Periodically I'll wake up in a panic at 3 am and become suddenly, viscerally aware of my own mortality. I feel like in regular daily life, it never really truly sinks in past a certain extent. Whereas when I'm in an in-between state (when I have a high fever, when I'm half-asleep, or having a depersonalization/derealization episode, during which my 'self' feels basically nonexistent and my body faraway) I feel my eventual death more acutely, if that makes any sense. As opposed to simply accepting it and pondering it on an intellectual level. I suspect that the closest one could come to understanding it would be via drug-induced ego death or.. I don't know, meditating in a sensory deprivation tank or something (which I for one would love to do.)

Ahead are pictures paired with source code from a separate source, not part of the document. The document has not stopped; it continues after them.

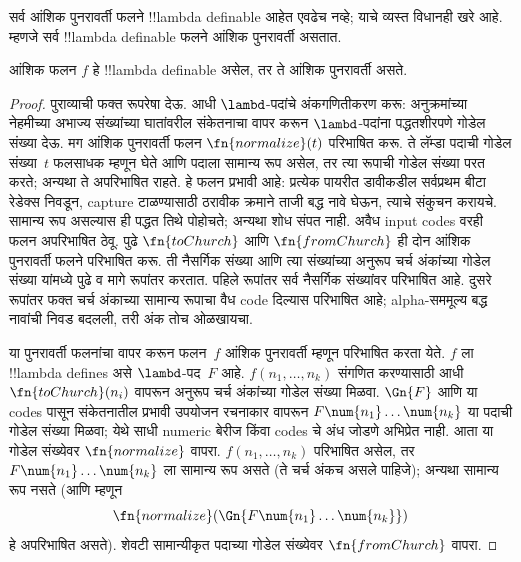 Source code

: \documentclass[../../../include/open-logic-section]{subfiles}
\begin{document}

सर्व आंशिक पुनरावर्ती फलने !!{lambda definable}
आहेत एवढेच नव्हे; याचे व्यस्त विधानही खरे आहे.
म्हणजे सर्व !!{lambda definable} फलने आंशिक
पुनरावर्ती असतात.

\begin{thm}
   आंशिक फलन $f$
  हे !!{lambda definable} असेल, तर ते आंशिक
  पुनरावर्ती असते.
\end{thm}

\begin{proof}
  पुराव्याची फक्त रूपरेषा देऊ. आधी $\lambd$-पदांचे
  अंकगणितीकरण करू: अनुक्रमांच्या नेहमीच्या अभाज्य
  संख्यांच्या घातांवरील संकेतनाचा वापर करून
  $\lambd$-पदांना पद्धतशीरपणे गोडेल संख्या देऊ.
  मग आंशिक पुनरावर्ती फलन $\fn{normalize}(t)$
  परिभाषित करू. ते लॅम्डा पदाची गोडेल संख्या~$t$
  फलसाधक म्हणून घेते आणि पदाला सामान्य रूप
  असेल, तर त्या रूपाची गोडेल संख्या परत करते;
  अन्यथा ते अपरिभाषित राहते. हे फलन प्रभावी आहे:
  प्रत्येक पायरीत डावीकडील सर्वप्रथम बीटा रेडेक्स
  निवडून, capture टाळण्यासाठी ठरावीक क्रमाने ताजी
  बद्ध नावे घेऊन, त्याचे संकुचन करायचे. सामान्य रूप
  असल्यास ही पद्धत तिथे पोहोचते; अन्यथा शोध संपत नाही.
  अवैध input codes वरही फलन अपरिभाषित ठेवू. पुढे
  $\fn{toChurch}$ आणि $\fn{fromChurch}$ ही दोन
  आंशिक पुनरावर्ती फलने परिभाषित करू. ती नैसर्गिक
  संख्या आणि त्या संख्यांच्या अनुरूप चर्च अंकांच्या
  गोडेल संख्या यांमध्ये पुढे व मागे रूपांतर करतात.
  पहिले रूपांतर सर्व नैसर्गिक संख्यांवर परिभाषित आहे.
  दुसरे रूपांतर फक्त चर्च अंकाच्या सामान्य रूपाचा वैध
  code दिल्यास परिभाषित आहे; alpha-सममूल्य बद्ध
  नावांची निवड बदलली, तरी अंक तोच ओळखायचा.

  या पुनरावर्ती फलनांचा वापर करून फलन~$f$
  आंशिक पुनरावर्ती म्हणून परिभाषित करता येते.
  $f$ ला !!{lambda define}s असे $\lambd$-पद~$F$
  आहे. $f(n_1, \dots, n_k)$ संगणित करण्यासाठी
  आधी $\fn{toChurch}(n_i)$ वापरून अनुरूप चर्च
  अंकांच्या गोडेल संख्या मिळवा. $\Gn{F}$ आणि या
  codes पासून संकेतनातील प्रभावी उपयोजन रचनाकार
  वापरून $F \num{n_1}\dots\num{n_k}$ या पदाची
  गोडेल संख्या मिळवा; येथे साधी numeric बेरीज किंवा
  codes चे अंध जोडणे अभिप्रेत नाही. आता या गोडेल संख्येवर
  $\fn{normalize}$ वापरा. $f(n_1, \dots, n_k)$
  परिभाषित असेल, तर
  $F \num{n_1}\dots\num{n_k}$ ला सामान्य रूप
  असते (ते चर्च अंकच असले पाहिजे); अन्यथा सामान्य
  रूप नसते (आणि म्हणून
  \[\fn{normalize}(\Gn{F\num{n_1}\dots\num{n_k}})\]
  हे अपरिभाषित असते). शेवटी सामान्यीकृत पदाच्या
  गोडेल संख्येवर $\fn{fromChurch}$ वापरा.
\end{proof}
\end{document}
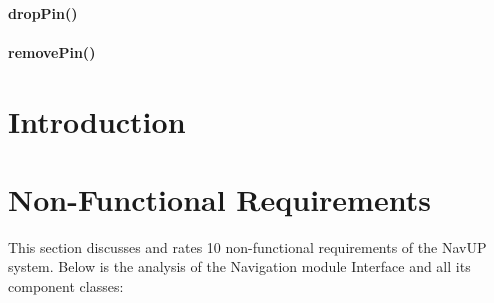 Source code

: \documentclass[runningheads,a4paper]{article}
\begin{document}
	\paragraph{dropPin()}
	\begin{itemize}
	
	\end{itemize}
	
	\paragraph{removePin()}
	\begin{itemize}
	
	\end{itemize}
	
\newpage

\section{Introduction}

	\section{Non-Functional Requirements}
	
	This section discusses and rates 10 non-functional requirements of the NavUP system.
	Below is the analysis of the Navigation module Interface and all its component classes:
	
\end{document}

But, anyway, for me it never sank in until my childhood best friend's mom died of brain cancer when we were 13 years old. I adored her, and it took a good few months before her death truly hit me. Before that, it felt like a dream; right after she died everything felt very quiet and faraway and I was more numbed than anything-- her death/death in general still didn't feel real.

Oh, and when I briefly worked at a nursing home I was constantly surrounded by death; death is just in the air in those places (even though no one actually died while I worked there, some of them were close to death. There was this one lady who was so, so sweet; she spoke in a high-pitched raspy voice, and always needed us to rearrange her pillows and stuffed animals 50 times per night while she smiled serenely.) So that occasionally gave me a decent amount of existential unease but not always in a bad way.

Strangely, when my grandmother died I didn't really feel anything, which sounds horrible but there you go. I was more upset when another friend's parent died, because when I'd seen him last, he kept asking me questions about death and god while he chain-smoked in the garage as if he knew on some level he would die soon, and it was heartbreaking to remember it.